その後の意見─2003年11月14日以降

穂積一平

「その後の意見」について


 本サイトは、lets_thinkメーリングリストの公開とそれに関連する意見を公表する場としてもうけられた。サイトの準備ができていなかったため、「lets_thinkメーリングリストの公開」そのものは宮地剛氏のサイトを借りて先行して行なったが、今回、すべてを本サイトに移管させた。
 「lets_thinkメーリングリストの公開」は、昨年(2002年)8月29日の京都オフ会以降のQ−NAMの出来事に対する、Qプロジェクトのホームページでの「京都オフ会議事録」の公開をのぞけば、おそらくは最初の意見の公開である。単発的、断片的に掲示板や一部のメーリングリスト等では語られていたかもしれないが、まとまったものとしてはなにもなかったと言っていいだろう。
 「その後の意見」という表題は、2003年11月14日以後の、意見・感想・見解という意味で命名した。2003年11月14日というのは、同年9月14日に開始された攝津正氏の「一斉同報メール」による「Q破壊・旧Q幹部誹謗」等がいちおう終結したらしい、その後、開始されたということを表している。(本サイトの準備作業は、そのすこしまえから開始していた。)

 具体的な理由、根拠はそのつど書いていくつもりだが、ようするに、わたしはここで、いわゆるNAMの問題、Q−NAM問題をできるだけ広い視野のもとに取り上げ、問題を深化させたいと考えている。(注1)

 おおよその経緯を知りたい方は、Qプロジェクトのサイトで公開されている2002年8月29日の京都南無庵における「オフ会議(通称京都オフ会)」の議事録、および、鎌田哲哉氏による分析、ならびに本サイトで公開している「lets_thinkメーリングリストの公開」を通読してほしい。いずれも本サイトのメニューに該当ページへのリンク等を用意している。

 わたし自身は、2001年1月からNAMに参加した。同年の2月、3月頃、当時NAMプロジェクトと呼ばれた、現在、地域通貨Qを運営している、Qプロジェクトの前身に参加し、NAMを2003年9月に退会したが、その後も地域通貨Qには参加している。

 NAMとはなんであったのか。

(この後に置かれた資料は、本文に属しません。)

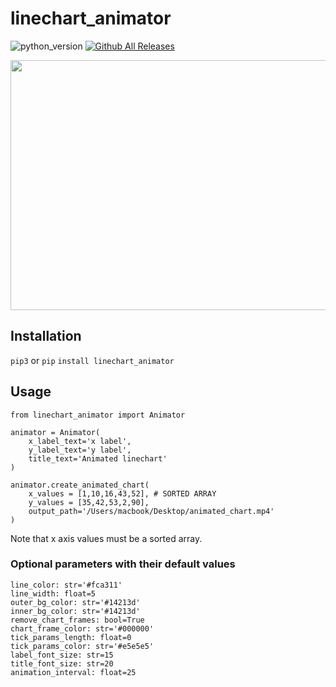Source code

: # linechart_animator

![python_version](https://img.shields.io/static/v1?label=Python&message=3.5%20|%203.6%20|%203.7&color=blue)
[![Github All Releases](https://img.shields.io/github/downloads/Zselter07/linechart_animator/total.svg)]()

<img src="https://j.gifs.com/914qNZ.gif" width="550" height="400"/>

## Installation

`pip3` or `pip` `install linechart_animator`

## Usage

```
from linechart_animator import Animator

animator = Animator(
    x_label_text='x label',
    y_label_text='y label',
    title_text='Animated linechart'
)

animator.create_animated_chart(
    x_values = [1,10,16,43,52], # SORTED ARRAY
    y_values = [35,42,53,2,90],
    output_path='/Users/macbook/Desktop/animated_chart.mp4'
)
```

Note that x axis values must be a sorted array.

### Optional parameters with their default values

```
line_color: str='#fca311'
line_width: float=5
outer_bg_color: str='#14213d'
inner_bg_color: str='#14213d'
remove_chart_frames: bool=True
chart_frame_color: str='#000000'
tick_params_length: float=0
tick_params_color: str='#e5e5e5'
label_font_size: str=15
title_font_size: str=20
animation_interval: float=25
```
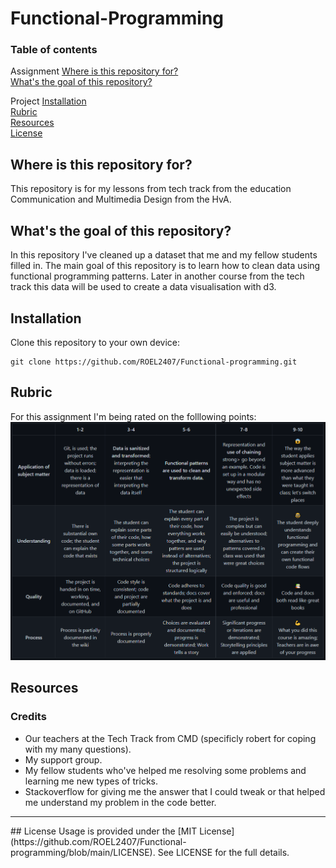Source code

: # Functional-Programming

### Table of contents
Assignment
[Where is this repository for?](https://github.com/ROEL2407/Functional-programming#where-is-this-repository-for)<br />
[What's the goal of this repository?](https://github.com/ROEL2407/Functional-programming#whats-the-goal-of-this-repository)

Project
[Installation](https://github.com/ROEL2407/Functional-programming#installation)<br />
[Rubric](https://github.com/ROEL2407/Functional-programming#rubric)<br />
[Resources](https://github.com/ROEL2407/Functional-programming#resources)<br />
[License](https://github.com/ROEL2407/Functional-programming#license)

## Where is this repository for?
This repository is for my lessons from tech track from the education Communication and Multimedia Design from the HvA. 

## What's the goal of this repository?
In this repository I've cleaned up a dataset that me and my fellow students filled in. The main goal of this repository is to learn how to clean data using functional programming patterns. Later in another course from the tech track this data will be used to create a data visualisation with d3.

## Installation
Clone this repository to your own device:
```console
git clone https://github.com/ROEL2407/Functional-programming.git
```
## Rubric
For this assignment I'm being rated on the folllowing points:
<img src="https://github.com/ROEL2407/Functional-programming/blob/main/wiki%20images/rubric.PNG">

## Resources
### Credits
* Our teachers at the Tech Track from CMD (specificly robert for coping with my many questions).
* My support group.
* My fellow students who've helped me resolving some problems and learning me new types of tricks.
* Stackoverflow for giving me the answer that I could tweak or that helped me understand my problem in the code better.  
<hr />
## License
Usage is provided under the [MIT License](https://github.com/ROEL2407/Functional-programming/blob/main/LICENSE). See LICENSE for the full details.

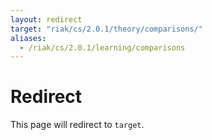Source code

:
 ```yaml
---
layout: redirect
target: "riak/cs/2.0.1/theory/comparisons/"
aliases:
  - /riak/cs/2.0.1/learning/comparisons
---
```


# Redirect

This page will redirect to `target`.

ひと言でいえば「NAMとはメーリングリストの束」であった、というのが一番当たり外れの少ない解答だと言える。そのメーリングリストではなにが討議されていたのか、おそらく、そんなことはいまさら詮索しても仕方がないというようなことが討議されていた、という可能性が高い。もちろん個別の参加者がそれなりに真剣であったとしても、である。(注2)

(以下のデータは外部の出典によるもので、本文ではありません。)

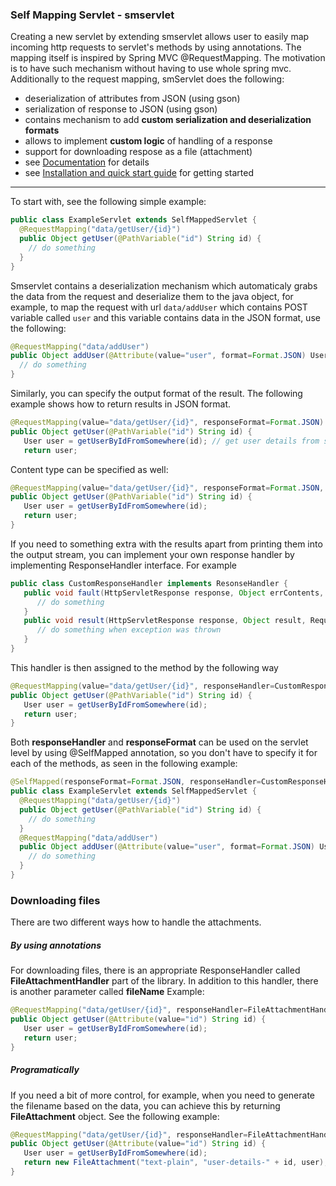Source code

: ### Self Mapping Servlet - smservlet

Creating a new servlet by extending smservlet allows user to easily map incoming http requests to servlet's methods by using annotations. The mapping itself is inspired by Spring MVC @RequestMapping. The motivation is to have such mechanism without having to use whole spring mvc. 
Additionally to the request mapping, smServlet does the following:
* deserialization of attributes from JSON (using gson)
* serialization of response to JSON (using gson)
* contains mechanism to add **custom serialization and deserialization formats**
* allows to implement **custom logic** of handling of a response
* support for downloading respose as a file (attachment)
* see [Documentation](https://github.com/mara-mfa/smservlet/wiki/_pages) for details
* see [Installation and quick start guide](https://github.com/mara-mfa/smservlet/wiki/0.-Installation) for getting started

***

To start with, see the following simple example:
```java
public class ExampleServlet extends SelfMappedServlet {
  @RequestMapping("data/getUser/{id}")
  public Object getUser(@PathVariable("id") String id) {
    // do something
  }
}
```

Smservlet contains a deserialization mechanism which automaticaly grabs the data from the request and deserialize them to the java object, for example, to map the request with url `data/addUser` which contains POST variable called `user` and this variable contains data in the JSON format, use the following:
```java
@RequestMapping("data/addUser")
public Object addUser(@Attribute(value="user", format=Format.JSON) User user) {
  // do something
}
```
Similarly, you can specify the output format of the result. The following example shows how to return results in JSON format.
```java
@RequestMapping(value="data/getUser/{id}", responseFormat=Format.JSON)
public Object getUser(@PathVariable("id") String id) {
   User user = getUserByIdFromSomewhere(id); // get user details from somewhere
   return user;
```
Content type can be specified as well:
```java
@RequestMapping(value="data/getUser/{id}", responseFormat=Format.JSON, contentType="application/json")
public Object getUser(@PathVariable("id") String id) {
   User user = getUserByIdFromSomewhere(id);
   return user;
}
```
If you need to something extra with the results apart from printing them into the output stream, you can implement your own response handler by implementing ResponseHandler interface. For example
```java
public class CustomResponseHandler implements ResonseHandler {
   public void fault(HttpServletResponse response, Object errContents, MappingProcessorError err) {
      // do something
   }
   public void result(HttpServletResponse response, Object result, RequestMapping rm) {
      // do something when exception was thrown
   }
}
```
This handler is then assigned to the method by the following way
```java
@RequestMapping(value="data/getUser/{id}", responseHandler=CustomResponseHandler.class)
public Object getUser(@PathVariable("id") String id) {
   User user = getUserByIdFromSomewhere(id);
   return user;
}
```
Both **responseHandler** and **responseFormat** can be used on the servlet level by using @SelfMapped annotation, so you don't have to specify it for each of the methods, as seen in the following example:
```java
@SelfMapped(responseFormat=Format.JSON, responseHandler=CustomResponseHandler.class)
public class ExampleServlet extends SelfMappedServlet {
  @RequestMapping("data/getUser/{id}")
  public Object getUser(@PathVariable("id") String id) {
    // do something
  }
  @RequestMapping("data/addUser")
  public Object addUser(@Attribute(value="user", format=Format.JSON) User user) {
    // do something
  }
}
```
### Downloading files
There are two different ways how to handle the attachments.
##### By using annotations
For downloading files, there is an appropriate ResponseHandler called **FileAttachmentHandler** part of the library. In addition to this handler, there is another parameter called **fileName**
Example:
```java
@RequestMapping("data/getUser/{id}", responseHandler=FileAttachmentHandler.class, fileName="user-details.txt", content-type="text/plain")
public Object getUser(@Attribute(value="id") String id) {
   User user = getUserByIdFromSomewhere(id);
   return user;
}
```
##### Programatically
If you need a bit of more control, for example, when you need to generate the filename based on the data, you can achieve this by returning **FileAttachment** object. See the following example:
```java
@RequestMapping("data/getUser/{id}", responseHandler=FileAttachmentHandler.class)
public Object getUser(@Attribute(value="id") String id) {
   User user = getUserByIdFromSomewhere(id);
   return new FileAttachment("text-plain", "user-details-" + id, user);
}
```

 いずれにしても全体を視野に収めてなにごとかを言うというのは、現時点では不可能だろうし、わたし自身あまり興味がない。それでも、ここで「その後の意見」をホームページ上で公開しようと考えたのは、きっかけとしては攝津正氏の「一斉同報メール」があったためである。これがなければ、わざわざこんなことはしていないと断言できる。
 わたしの希望は、これを単なる「きっかけ」に終わらせることなく、またNAMが全くなかったもののごとく扱われるということもないように、それなりの意見を残しておきたいということにつきる。だから、ほんとうはNAMそのものにもっと深くコミットしていた人たちが行なったほうがいいのだが、そんなことは今後何十年待っても誰もやらないだろうし、やったとしても「NAMはすばらしかった、可能性があった」等々のお追従しかでてこない、という気がする。なにごとにも「可能性」はあるのだから、「可能性」がなかったとは言わないけれども。

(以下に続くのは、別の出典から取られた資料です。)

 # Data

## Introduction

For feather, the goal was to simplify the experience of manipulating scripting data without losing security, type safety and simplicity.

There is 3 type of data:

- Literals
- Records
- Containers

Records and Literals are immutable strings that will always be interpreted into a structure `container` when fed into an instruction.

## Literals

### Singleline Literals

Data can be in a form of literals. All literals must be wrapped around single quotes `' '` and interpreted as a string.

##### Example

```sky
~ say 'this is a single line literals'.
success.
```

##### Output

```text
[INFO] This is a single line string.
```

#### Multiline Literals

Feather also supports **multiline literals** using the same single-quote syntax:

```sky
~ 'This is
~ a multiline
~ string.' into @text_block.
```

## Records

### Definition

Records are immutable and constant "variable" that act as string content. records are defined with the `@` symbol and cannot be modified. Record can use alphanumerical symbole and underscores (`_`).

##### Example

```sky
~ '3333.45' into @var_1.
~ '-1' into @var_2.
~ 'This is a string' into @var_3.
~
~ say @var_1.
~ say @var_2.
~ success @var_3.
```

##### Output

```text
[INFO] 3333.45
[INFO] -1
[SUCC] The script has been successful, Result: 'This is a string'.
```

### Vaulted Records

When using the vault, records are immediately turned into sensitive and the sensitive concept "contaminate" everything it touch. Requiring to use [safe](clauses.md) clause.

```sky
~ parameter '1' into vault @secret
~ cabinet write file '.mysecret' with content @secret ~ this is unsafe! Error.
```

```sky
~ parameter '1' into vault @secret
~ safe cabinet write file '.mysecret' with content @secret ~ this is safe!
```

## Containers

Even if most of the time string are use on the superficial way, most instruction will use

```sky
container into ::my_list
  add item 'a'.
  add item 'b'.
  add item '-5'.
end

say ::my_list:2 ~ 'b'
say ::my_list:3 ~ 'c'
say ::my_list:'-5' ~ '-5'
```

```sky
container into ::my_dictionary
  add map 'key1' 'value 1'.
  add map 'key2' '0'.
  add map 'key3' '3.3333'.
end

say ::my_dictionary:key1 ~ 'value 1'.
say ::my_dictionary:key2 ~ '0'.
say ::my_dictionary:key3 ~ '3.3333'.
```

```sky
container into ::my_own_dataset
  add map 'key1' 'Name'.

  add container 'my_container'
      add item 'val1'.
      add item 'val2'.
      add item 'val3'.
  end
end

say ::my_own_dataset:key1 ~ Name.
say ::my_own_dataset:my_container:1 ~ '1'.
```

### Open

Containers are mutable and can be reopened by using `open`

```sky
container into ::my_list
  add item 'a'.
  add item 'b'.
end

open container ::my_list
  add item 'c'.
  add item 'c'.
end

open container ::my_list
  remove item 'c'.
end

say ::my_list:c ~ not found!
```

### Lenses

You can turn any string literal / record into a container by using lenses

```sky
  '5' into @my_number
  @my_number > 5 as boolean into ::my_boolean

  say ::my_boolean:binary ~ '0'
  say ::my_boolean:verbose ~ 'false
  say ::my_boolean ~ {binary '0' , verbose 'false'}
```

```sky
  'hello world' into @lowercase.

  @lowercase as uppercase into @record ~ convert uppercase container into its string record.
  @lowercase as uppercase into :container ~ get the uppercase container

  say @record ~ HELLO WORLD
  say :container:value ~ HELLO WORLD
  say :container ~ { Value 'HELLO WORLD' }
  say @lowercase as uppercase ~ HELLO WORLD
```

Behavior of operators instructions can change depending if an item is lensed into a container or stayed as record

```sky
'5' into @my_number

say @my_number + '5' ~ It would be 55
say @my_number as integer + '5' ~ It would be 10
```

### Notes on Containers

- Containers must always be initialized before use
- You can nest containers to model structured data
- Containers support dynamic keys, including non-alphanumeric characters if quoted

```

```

 「その後の意見」は、雑感風にときどきに思いつくことを書いていく。NAMやQ、攝津正氏、「一斉同報メール」等については、これだけでは部外者には皆目わからないと思われるので、そのつどある程度の注記・説明は行なう。ただ、わたしはNAMやQの年表を作成するつもりはないので、親切な解説を提供する、というわけにはいかない。興味のある方は各自で調べるしかない。

 なお、場合によっては「意見」を他の方に依頼して載せる場合がある。また、話題もQやNAMに収まりきらないケースもありうる。


(注1)
 「基本的フレームワーク」として別稿を用意する。

(注2)
 「いまさら詮索しても仕方がない」とはいえ、それがそこにあり、そこでなにごとかを言い、なにごとかをなそうとしていた、という事実までも否定するわけにはいかない。可能性(希望、夢等々・・・)、あるいは不可能性(挫折、困難、あるいは最初からうまく行かないのはわかっていた、言っても仕方がない等々・・・)をも含めて、なにごともなかったというわけにはいかない。